Wow, that is such a bummer! I have to say, why did you do 20 lbs of a new recipe without testing with a smaller quantity first??!!? That's insane!!! Of course, I've been known to do a new fragrance without a test batch and have it accelerate like crazy, but at least mine is only 7 lbs.

You are a crazy, but daring girl!


----------



## Angelknitter12 (Feb 16, 2012)

Cindy, it was insane. I have no excuse except that I lost all sense when the soap making began. I made the first batch, thought it was ok after a week, so made three more. I have a recipe that I love but my friend borrowed my recipe book so I decided to get a little heady and try something new. Totally not my best move!

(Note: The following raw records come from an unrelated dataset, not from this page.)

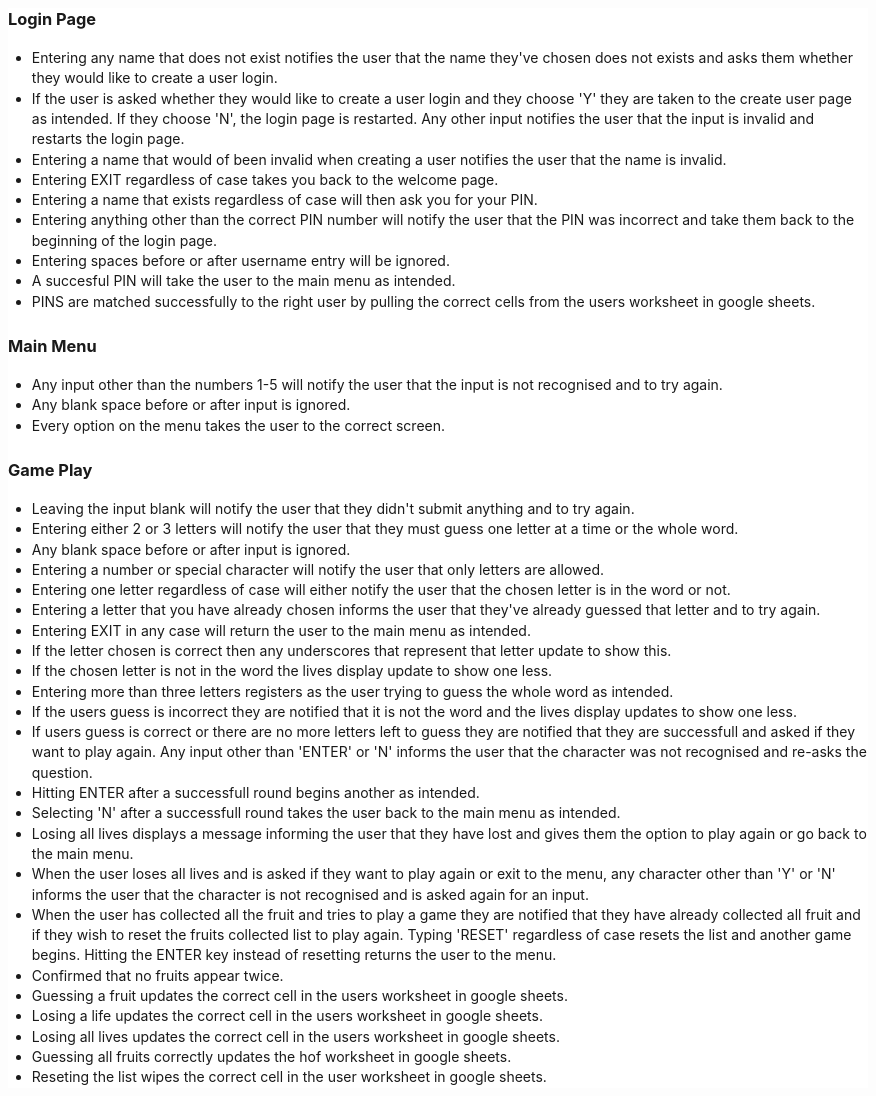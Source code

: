 ### Login Page
- Entering any name that does not exist notifies the user that the name they've chosen does not exists and asks them whether they would like to create a user login.
- If the user is asked whether they would like to create a user login and they choose 'Y' they are taken to the create user page as intended. If they choose 'N', the login page is restarted. Any other input notifies the user that the input is invalid and restarts the login page.
- Entering a name that would of been invalid when creating a user notifies the user that the name is invalid.
- Entering EXIT regardless of case takes you back to the welcome page.
- Entering a name that exists regardless of case will then ask you for your PIN.
- Entering anything other than the correct PIN number will notify the user that the PIN was incorrect and take them back to the beginning of the login page.
- Entering spaces before or after username entry will be ignored.
- A succesful PIN will take the user to the main menu as intended.
- PINS are matched successfully to the right user by pulling the correct cells from the users worksheet in google sheets.

### Main Menu
- Any input other than the numbers 1-5 will notify the user that the input is not recognised and to try again.
- Any blank space before or after input is ignored.
- Every option on the menu takes the user to the correct screen.

### Game Play
- Leaving the input blank will notify the user that they didn't submit anything and to try again.
- Entering either 2 or 3 letters will notify the user that they must guess one letter at a time or the whole word.
- Any blank space before or after input is ignored.
- Entering a number or special character will notify the user that only letters are allowed.
- Entering one letter regardless of case will either notify the user that the chosen letter is in the word or not.
- Entering a letter that you have already chosen informs the user that they've already guessed that letter and to try again.
- Entering EXIT in any case will return the user to the main menu as intended.
- If the letter chosen is correct then any underscores that represent that letter update to show this.
- If the chosen letter is not in the word the lives display update to show one less.
- Entering more than three letters registers as the user trying to guess the whole word as intended.
- If the users guess is incorrect they are notified that it is not the word and the lives display updates to show one less.
- If users guess is correct or there are no more letters left to guess they are notified that they are successfull and asked if they want to play again. Any input other than 'ENTER' or 'N' informs the user that the character was not recognised and re-asks the question.
- Hitting ENTER after a successfull round begins another as intended.
- Selecting 'N' after a successfull round takes the user back to the main menu as intended.
- Losing all lives displays a message informing the user that they have lost and gives them the option to play again or go back to the main menu.
- When the user loses all lives and is asked if they want to play again or exit to the menu, any character other than 'Y' or 'N' informs the user that the character is not recognised and is asked again for an input.
- When the user has collected all the fruit and tries to play a game they are notified that they have already collected all fruit and if they wish to reset the fruits collected list to play again. Typing 'RESET' regardless of case resets the list and another game begins. Hitting the ENTER key instead of resetting returns the user to the menu.
- Confirmed that no fruits appear twice.
- Guessing a fruit updates the correct cell in the users worksheet in google sheets.
- Losing a life updates the correct cell in the users worksheet in google sheets.
- Losing all lives updates the correct cell in the users worksheet in google sheets.
- Guessing all fruits correctly updates the hof worksheet in google sheets.
- Reseting the list wipes the correct cell in the user worksheet in google sheets.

Barb, I am fairly new here, and this sad mistake was before I came here and learned about the calculator. I had been working out of two soap making books. This recipe is one I got off of the net, and when I went back to try the lye calculator (too little to late anyway) the website with the recipe had been deleted. Lol

Live and learn. 

Thank you ladies!!


----------



## Guest (Mar 19, 2012)

Kami, don't throw it away... mix a couple of ounce of lye with some warm water, shred your soap up and melt it down adding more water and the lye water.. Add some washing soda and borox and you have tons of laundry soap for the next year.. works good too..
Barb


----------



## Angelknitter12 (Feb 16, 2012)

That sounds like the perfect plan!!


----------



## Guest (Mar 19, 2012)

16 oz shredded soap
About 30 to 60 oz water
2 cups borox
1 cup washing soda
Add your extra lye to some of the water, this will take out some of the superfatting and make it a harsher soap so that it cleans your clothes good... 
let this set for a day or two and if it gets too thick to pour add more water..
Let it set in a bucket or if it gets too thick in a narrow mouth jug, you can't get it out..


----------



## Angelknitter12 (Feb 16, 2012)

What is washing soda? I have never made laundry detergent. So this will be a liquid!! That works great. Any idea how well it works in an HE washer? I am excited to try this.


----------



## Guest (Mar 19, 2012)

Washing soda can usually be found in large grocery stores, Meijers here in Michigan carries it.. it is in a yellow box...
And yes I use mine in a HE machine and have now for two years.. and yes it is a liquid... 
Barb


----------



## Angelknitter12 (Feb 16, 2012)

Thank you Barb!


----------



## LynninTX (Oct 25, 2007)

Interesting! We had a fail batch a bit ago... a total goof on a measurement... realized part way into soaping it.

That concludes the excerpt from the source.